DATA SECTION:
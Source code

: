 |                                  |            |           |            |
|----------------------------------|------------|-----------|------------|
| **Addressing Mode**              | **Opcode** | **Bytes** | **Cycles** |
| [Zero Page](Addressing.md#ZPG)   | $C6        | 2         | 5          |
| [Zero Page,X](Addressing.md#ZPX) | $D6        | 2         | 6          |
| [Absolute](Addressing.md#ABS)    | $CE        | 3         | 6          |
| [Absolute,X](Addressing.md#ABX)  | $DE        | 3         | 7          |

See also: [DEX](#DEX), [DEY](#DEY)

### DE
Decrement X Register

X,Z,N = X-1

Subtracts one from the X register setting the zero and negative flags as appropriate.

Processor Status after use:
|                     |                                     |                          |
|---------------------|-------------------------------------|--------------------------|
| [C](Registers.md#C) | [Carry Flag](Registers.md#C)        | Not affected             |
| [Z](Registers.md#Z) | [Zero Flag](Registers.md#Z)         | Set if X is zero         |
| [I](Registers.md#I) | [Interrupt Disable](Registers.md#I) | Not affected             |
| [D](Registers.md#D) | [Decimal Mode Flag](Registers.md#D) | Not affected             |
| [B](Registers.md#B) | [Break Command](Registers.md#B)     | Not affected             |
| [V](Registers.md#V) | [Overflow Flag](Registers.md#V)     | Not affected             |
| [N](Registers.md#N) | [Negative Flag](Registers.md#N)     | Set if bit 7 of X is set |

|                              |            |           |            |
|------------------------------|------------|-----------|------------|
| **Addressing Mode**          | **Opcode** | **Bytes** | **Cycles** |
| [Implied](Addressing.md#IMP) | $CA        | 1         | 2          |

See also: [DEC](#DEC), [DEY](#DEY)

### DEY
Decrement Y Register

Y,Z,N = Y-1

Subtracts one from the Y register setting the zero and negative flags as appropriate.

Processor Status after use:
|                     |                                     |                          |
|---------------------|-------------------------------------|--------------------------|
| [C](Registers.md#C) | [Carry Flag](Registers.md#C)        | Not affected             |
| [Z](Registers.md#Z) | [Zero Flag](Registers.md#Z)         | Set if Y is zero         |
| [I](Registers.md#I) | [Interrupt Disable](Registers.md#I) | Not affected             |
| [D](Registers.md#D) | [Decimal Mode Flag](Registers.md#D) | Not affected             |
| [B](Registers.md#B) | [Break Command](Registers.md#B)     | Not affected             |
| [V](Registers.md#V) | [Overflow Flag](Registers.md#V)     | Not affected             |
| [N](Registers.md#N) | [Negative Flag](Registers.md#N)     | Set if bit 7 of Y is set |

...

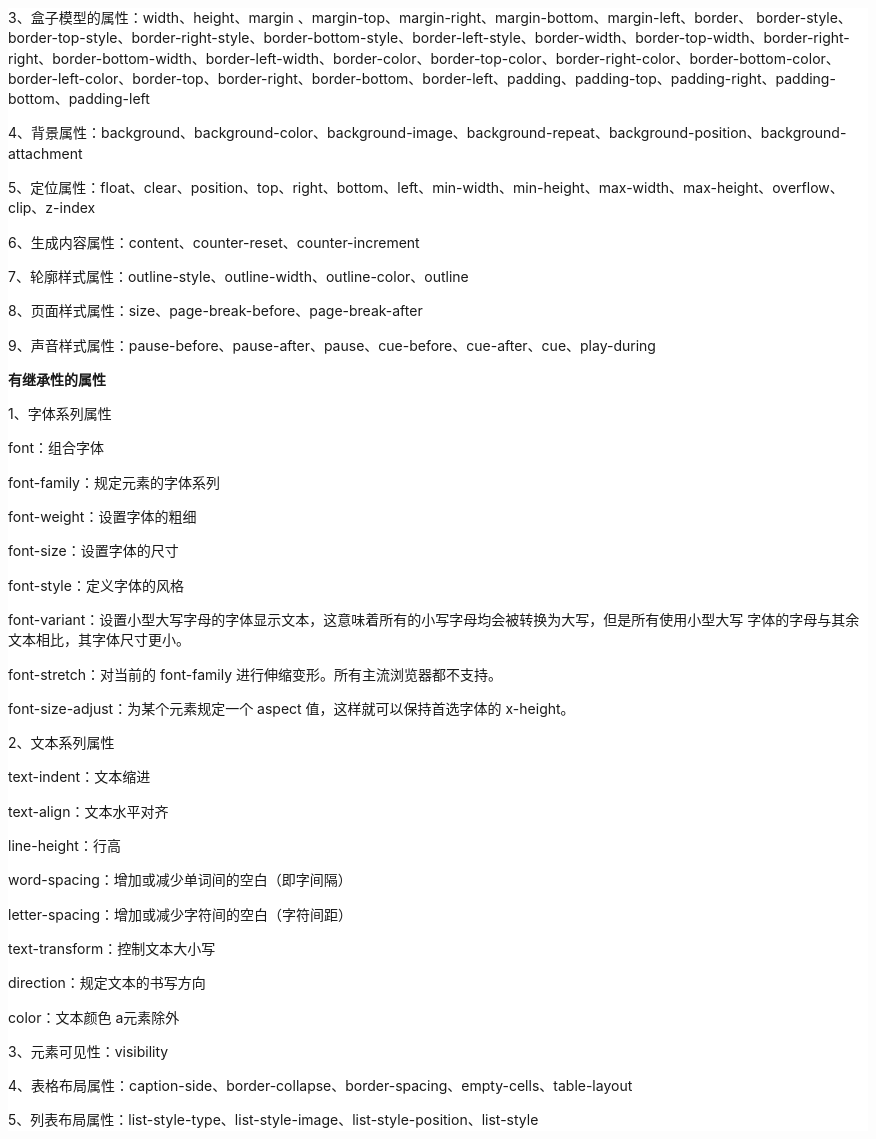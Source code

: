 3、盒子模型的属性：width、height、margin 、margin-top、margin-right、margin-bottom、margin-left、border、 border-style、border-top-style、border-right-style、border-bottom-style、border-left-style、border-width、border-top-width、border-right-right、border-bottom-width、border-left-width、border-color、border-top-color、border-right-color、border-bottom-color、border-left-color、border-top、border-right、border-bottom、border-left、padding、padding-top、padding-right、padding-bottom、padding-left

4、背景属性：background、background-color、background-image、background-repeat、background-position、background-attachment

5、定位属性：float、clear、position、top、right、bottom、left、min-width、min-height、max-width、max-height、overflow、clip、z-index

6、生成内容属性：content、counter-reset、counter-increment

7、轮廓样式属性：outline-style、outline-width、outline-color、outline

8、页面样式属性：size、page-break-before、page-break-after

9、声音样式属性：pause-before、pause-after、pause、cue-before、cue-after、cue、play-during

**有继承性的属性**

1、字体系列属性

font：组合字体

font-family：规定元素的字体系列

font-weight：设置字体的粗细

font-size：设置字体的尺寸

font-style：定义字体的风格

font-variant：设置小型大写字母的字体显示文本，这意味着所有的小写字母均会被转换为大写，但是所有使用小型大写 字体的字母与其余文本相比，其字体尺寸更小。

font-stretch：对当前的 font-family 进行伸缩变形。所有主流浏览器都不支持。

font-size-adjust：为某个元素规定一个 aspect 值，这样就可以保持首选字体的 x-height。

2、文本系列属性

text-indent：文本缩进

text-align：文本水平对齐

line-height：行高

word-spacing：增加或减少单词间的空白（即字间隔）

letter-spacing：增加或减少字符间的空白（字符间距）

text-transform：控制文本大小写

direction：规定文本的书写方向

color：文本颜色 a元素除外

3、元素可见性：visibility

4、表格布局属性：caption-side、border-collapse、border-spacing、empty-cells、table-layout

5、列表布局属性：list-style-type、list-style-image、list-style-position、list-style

WHAT YOU WILL DO:
Of all the lines above, count the ones that include the string "Cycles" and give the number alone.

SOLUTION FOR THIS TASK:
2